LES ENNEMIS - P-J HERAULT
A l’issue d’un combat entre un patrouilleur végien et un destructeur centaurien, quelques dizaines de rescapés des deux bords sont contraint de se poser sur une planète des confins peuplée de créatures du Jurassique. Sans espoir d’être secourus, les ennemis d’hier vont devoir s’apprivoiser pour survivre et peut-être fonder ensemble une colonie. C’est du moins ce qu’espère Ewen Pradec, un lieutenant des commandos végiens. Mais on n’efface pas comme cela huit années de guerre…
« La négociation exige courage et persévérance, la guerre est à la portée du premier imbécile ». Cette citation tirée de « La parabole des talents » d’Octavia Buttler pourrait être la devise du héros de ce roman. Ewen Pradec fait en effet partie de ces hommes et de ces femmes capables de surmonter leurs préventions et faire taire leur rancœur lorsque les circonstances l’exigent. Tout au long du roman il s’emploie à rapprocher les naufragés, arrondissant les angles et ménageant les susceptibilités. Il a d’ailleurs fort à faire car l’opposition n’est pas qu’entre anciens ennemis, entre végiens et centauriens. Elle est aussi - et surtout - entre ceux qui s’adaptent et ceux qui restent figés, ceux qui voient loin et ceux qui raisonnent en fonction de critères désormais dépassés ou qui veulent conserver leurs anciens privilèges, maintenir une hiérarchie qui les avantage.

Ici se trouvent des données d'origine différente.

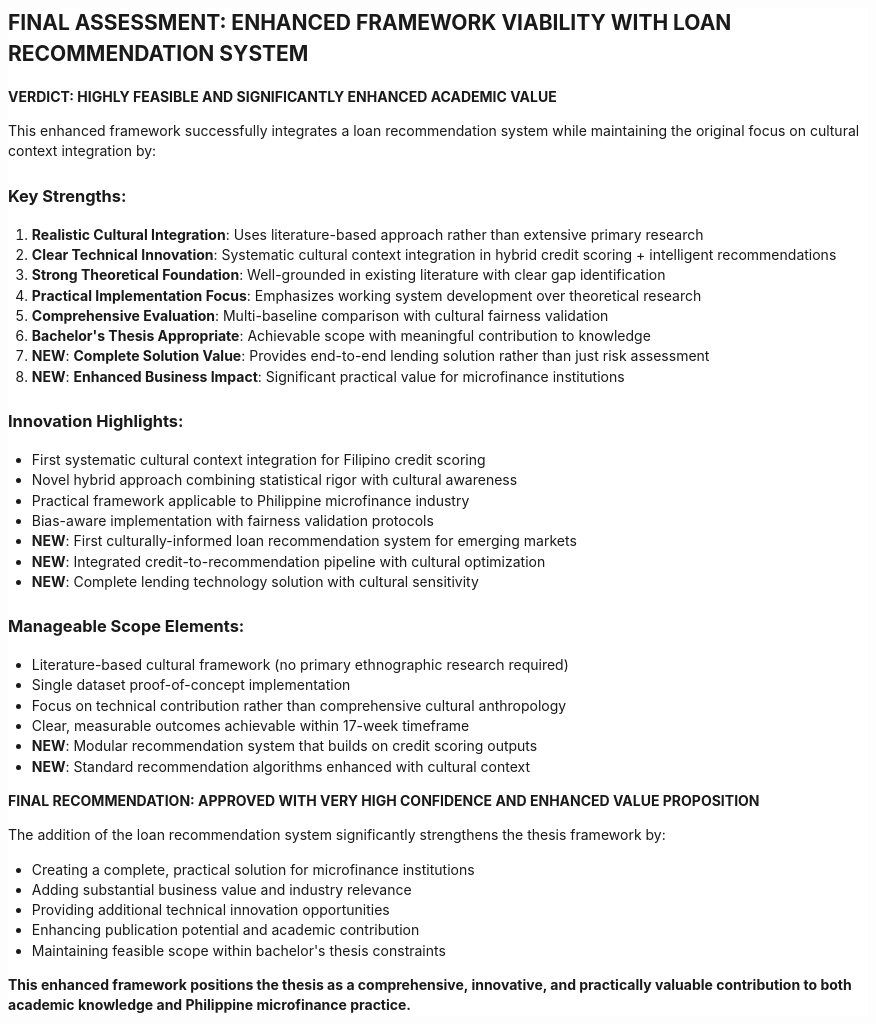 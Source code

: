 ## FINAL ASSESSMENT: ENHANCED FRAMEWORK VIABILITY WITH LOAN RECOMMENDATION SYSTEM

**VERDICT: HIGHLY FEASIBLE AND SIGNIFICANTLY ENHANCED ACADEMIC VALUE**

This enhanced framework successfully integrates a loan recommendation system while maintaining the original focus on cultural context integration by:

### Key Strengths:
1. **Realistic Cultural Integration**: Uses literature-based approach rather than extensive primary research
2. **Clear Technical Innovation**: Systematic cultural context integration in hybrid credit scoring + intelligent recommendations
3. **Strong Theoretical Foundation**: Well-grounded in existing literature with clear gap identification
4. **Practical Implementation Focus**: Emphasizes working system development over theoretical research
5. **Comprehensive Evaluation**: Multi-baseline comparison with cultural fairness validation
6. **Bachelor's Thesis Appropriate**: Achievable scope with meaningful contribution to knowledge
7. **NEW**: **Complete Solution Value**: Provides end-to-end lending solution rather than just risk assessment
8. **NEW**: **Enhanced Business Impact**: Significant practical value for microfinance institutions

### Innovation Highlights:
- First systematic cultural context integration for Filipino credit scoring
- Novel hybrid approach combining statistical rigor with cultural awareness
- Practical framework applicable to Philippine microfinance industry
- Bias-aware implementation with fairness validation protocols
- **NEW**: First culturally-informed loan recommendation system for emerging markets
- **NEW**: Integrated credit-to-recommendation pipeline with cultural optimization
- **NEW**: Complete lending technology solution with cultural sensitivity

### Manageable Scope Elements:
- Literature-based cultural framework (no primary ethnographic research required)
- Single dataset proof-of-concept implementation
- Focus on technical contribution rather than comprehensive cultural anthropology
- Clear, measurable outcomes achievable within 17-week timeframe
- **NEW**: Modular recommendation system that builds on credit scoring outputs
- **NEW**: Standard recommendation algorithms enhanced with cultural context

**FINAL RECOMMENDATION: APPROVED WITH VERY HIGH CONFIDENCE AND ENHANCED VALUE PROPOSITION**

The addition of the loan recommendation system significantly strengthens the thesis framework by:
- Creating a complete, practical solution for microfinance institutions
- Adding substantial business value and industry relevance
- Providing additional technical innovation opportunities
- Enhancing publication potential and academic contribution
- Maintaining feasible scope within bachelor's thesis constraints

**This enhanced framework positions the thesis as a comprehensive, innovative, and practically valuable contribution to both academic knowledge and Philippine microfinance practice.**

Ce thème de l’homme qui prend en main la destinée de ses compagnons d’infortune est un classique dans l’œuvre de P. J. Herault tout comme d’ailleurs celui d’ennemis contraints de faire front commun contre une terrible menace (Ceux qui ne voulaient pas mourir, La fédération de l’amas). Quant à la robinsonnade, c’est elle qui donne son cadre général au récit et permet à l’auteur de démontrer une fois de plus ses qualités de créateur d’univers et son sens du détail.

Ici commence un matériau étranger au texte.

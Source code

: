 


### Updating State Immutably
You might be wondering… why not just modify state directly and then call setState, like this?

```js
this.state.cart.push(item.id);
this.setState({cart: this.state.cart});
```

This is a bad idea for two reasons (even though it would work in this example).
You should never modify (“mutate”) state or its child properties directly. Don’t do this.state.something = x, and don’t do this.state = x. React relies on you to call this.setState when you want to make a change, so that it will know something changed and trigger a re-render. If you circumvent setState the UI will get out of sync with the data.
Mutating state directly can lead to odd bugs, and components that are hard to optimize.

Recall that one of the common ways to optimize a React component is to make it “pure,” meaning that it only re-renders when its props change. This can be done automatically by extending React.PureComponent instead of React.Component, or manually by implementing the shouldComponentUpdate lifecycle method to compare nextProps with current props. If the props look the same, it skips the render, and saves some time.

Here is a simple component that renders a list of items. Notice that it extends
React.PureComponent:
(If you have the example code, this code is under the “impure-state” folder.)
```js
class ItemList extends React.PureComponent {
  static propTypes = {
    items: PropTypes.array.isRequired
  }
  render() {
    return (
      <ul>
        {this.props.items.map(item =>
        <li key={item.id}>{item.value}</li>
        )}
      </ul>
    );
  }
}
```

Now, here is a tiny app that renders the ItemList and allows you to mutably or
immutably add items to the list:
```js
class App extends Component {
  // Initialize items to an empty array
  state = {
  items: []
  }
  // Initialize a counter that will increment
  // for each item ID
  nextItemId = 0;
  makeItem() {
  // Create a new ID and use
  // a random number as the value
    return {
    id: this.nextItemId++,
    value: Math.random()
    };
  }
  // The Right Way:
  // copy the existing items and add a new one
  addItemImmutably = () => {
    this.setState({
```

De même que son héros doit penser à tout pour permettre aux siens de survivre, P. J. ne laisse rien au hasard. C’est particulièrement sensible dans les nombreux passages où ses naufragés de l’espace doivent penser survie. Le choix du lieu où implanter une ville, la récupération du matériel et sa transformation, les problèmes d’approvisionnement – en nourriture, en énergie – sont plus importants et plus intéressants que les scènes de combats contre les vilains dinosaures. Cela a beau être de la SF, tout paraît ici bien réel car expliqué et justifié.

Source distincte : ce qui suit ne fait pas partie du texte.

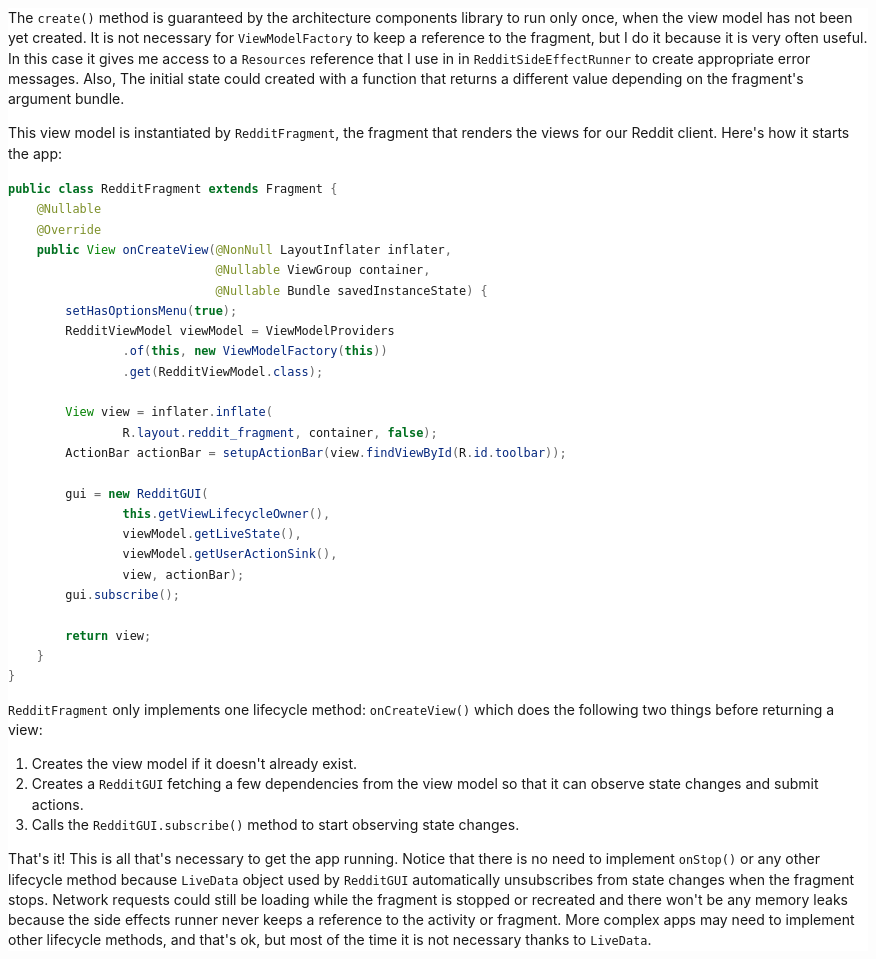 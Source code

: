 The `create()` method is guaranteed by the architecture components library to 
run only once, when the view model has not been yet created. It is not necessary 
for `ViewModelFactory` to keep a reference to the fragment, but I do it because 
it is very often useful. In this case it gives me access to a `Resources` 
reference that I use in in `RedditSideEffectRunner` to create appropriate error 
messages. Also, The initial state could created with a function that returns a 
different value depending on the fragment's argument bundle.

This view model is instantiated by `RedditFragment`, the fragment that renders the
views for our Reddit client. Here's how it starts the app:

``` Java
public class RedditFragment extends Fragment {
    @Nullable
    @Override
    public View onCreateView(@NonNull LayoutInflater inflater,
                             @Nullable ViewGroup container,
                             @Nullable Bundle savedInstanceState) {
        setHasOptionsMenu(true);
        RedditViewModel viewModel = ViewModelProviders
                .of(this, new ViewModelFactory(this))
                .get(RedditViewModel.class);

        View view = inflater.inflate(
                R.layout.reddit_fragment, container, false);
        ActionBar actionBar = setupActionBar(view.findViewById(R.id.toolbar));

        gui = new RedditGUI(
                this.getViewLifecycleOwner(),
                viewModel.getLiveState(),
                viewModel.getUserActionSink(),
                view, actionBar);
        gui.subscribe();

        return view;
    }
}
```

`RedditFragment` only implements one lifecycle method: `onCreateView()` which 
does the following two things before returning a view:

1. Creates the view model if it doesn't already exist. 
2. Creates a `RedditGUI` fetching a few dependencies from the view model so 
  that it can observe state changes and submit actions. 
3. Calls the `RedditGUI.subscribe()` method to start observing state changes.

That's it! This is all that's necessary to get the app running. Notice that 
there is no need to implement `onStop()` or any other lifecycle method because
`LiveData` object used by `RedditGUI` automatically unsubscribes from state
changes when the fragment stops. Network requests could still be loading while
the fragment is stopped or recreated and there won't be any memory leaks because 
the side effects runner never keeps a reference to the activity or fragment. 
More complex apps may need to implement other lifecycle methods, and that's ok, 
but most of the time it is not necessary thanks to `LiveData`.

On sent en tout cas que P. J. se plait à imaginer les prémisses d’une nouvelle société loin du carcan des règles anciennes. Une société fondée sur la recherche du bien commun où les décisions ne seraient pas imposées par les politiciens et les militaires responsables de la guerre («Une guerre ne se déclare pas toute seule, ce sont des hommes qui, par ambition personnelle, ou par incapacité, la laisse éclater, ou la provoquent délibérément»), une société où gouverner serait un sacerdoce, non une sinécure («Commander, cela veut dire être responsable des prolongements de tous ses actes, avoir prévu toutes les possibilités et les assumer»).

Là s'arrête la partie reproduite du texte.